«Il Como ai comaschi» è un ritornello affiorato più volte, accanto a una società che, in verità, negli ultimi anni spesso ha avuto la maschera d'ossigeno. Qualcuno lo ha invocato per orgoglio territoriale, e tanto basta. Altri per avere garanzie di serietà: partendo dal concetto che, se uno abita qui e ogni mattina della sua vita ha a che fare con il lattaio, l'edicolante o il panettiere tifoso del Como, beh forse avrà più cura delle vicende azzurre. Non potrà girare l'angolo e poi via, chi si è visto si è visto.
Questa è, nel cuore tifoso, la garanzia che concede «Il Como nelle mani dei comaschi». Un fatto sorprendente, storico. Una città perdente praticamente in ogni suo recente anfratto, che ha subìto sconfitte imbarazzanti come le vicende di paratie e Ticosa, ha sofferto sul terreno di casa del tessile, non ha saputo recitare un ruolo nell'Expo, e (restando allo sport) ha perso il Giro di Lombardia e la F.1 motonautica per evidente non competitivtà economico-operative, ora annota questo virgulto di entusiasmo. In contropiede su tutto, sul contesto, sulla crisi economica, sulle prudenze passate e future.

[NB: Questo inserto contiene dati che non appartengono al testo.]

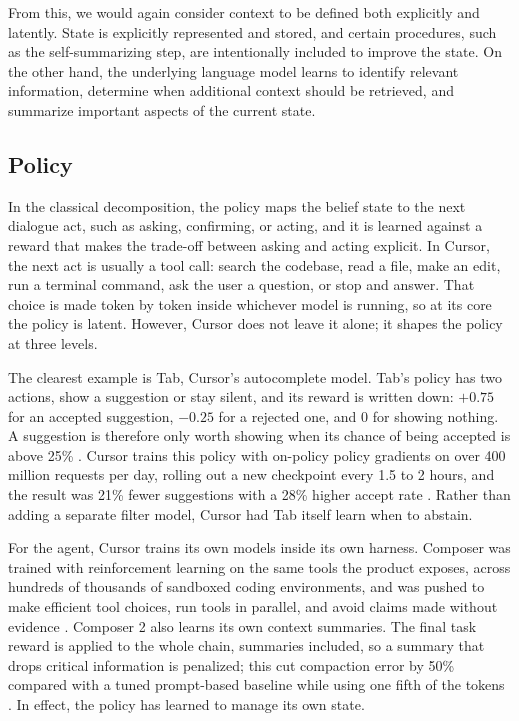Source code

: \documentclass[11pt]{article}
\begin{document}
From this, we would again consider context to be defined both explicitly and latently. State is explicitly represented and stored, and certain procedures, such as the self-summarizing step, are intentionally included to improve the state. On the other hand, the underlying language model learns to identify relevant information, determine when additional context should be retrieved, and summarize important aspects of the current state.


\subsection{Policy}

In the classical decomposition, the policy maps the belief state to the next dialogue act, such as asking, confirming, or acting, and it is learned against a reward that makes the trade-off between asking and acting explicit. In Cursor, the next act is usually a tool call: search the codebase, read a file, make an edit, run a terminal command, ask the user a question, or stop and answer. That choice is made token by token inside whichever model is running, so at its core the policy is latent. However, Cursor does not leave it alone; it shapes the policy at three levels.

The clearest example is Tab, Cursor's autocomplete model. Tab's policy has two actions, show a suggestion or stay silent, and its reward is written down: $+0.75$ for an accepted suggestion, $-0.25$ for a rejected one, and $0$ for showing nothing. A suggestion is therefore only worth showing when its chance of being accepted is above 25\% \citep{jackson2025tabrl}. Cursor trains this policy with on-policy policy gradients on over 400 million requests per day, rolling out a new checkpoint every 1.5 to 2 hours, and the result was 21\% fewer suggestions with a 28\% higher accept rate \citep{jackson2025tabrl}. Rather than adding a separate filter model, Cursor had Tab itself learn when to abstain.

For the agent, Cursor trains its own models inside its own harness. Composer was trained with reinforcement learning on the same tools the product exposes, across hundreds of thousands of sandboxed coding environments, and was pushed to make efficient tool choices, run tools in parallel, and avoid claims made without evidence \citep{cursor2025composer}. Composer 2 also learns its own context summaries. The final task reward is applied to the whole chain, summaries included, so a summary that drops critical information is penalized; this cut compaction error by 50\% compared with a tuned prompt-based baseline while using one fifth of the tokens \citep{cassano2026composer}. In effect, the policy has learned to manage its own state.
\end{document}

Ha ragione Rivetti: non ci credevamo. E con noi, molti altri. Era difficile, sembrava impossibile. E' successo, e ciò va ricondotto alla combattività di Rivetti. A molti, tutto ciò basterà, e per un paio di motivi. Il primo è che l'esperimento del grande finanziatore che arriva, spende spande e vince, qui non ha funzionato. Ai tempi di Preziosi, lo stadio era sì pieno, ma sembrava una navicella avulsa dal reale, staccata dalla città-snob, che viveva il patron come un usurpatore. Peccato. Ora si cambia strada.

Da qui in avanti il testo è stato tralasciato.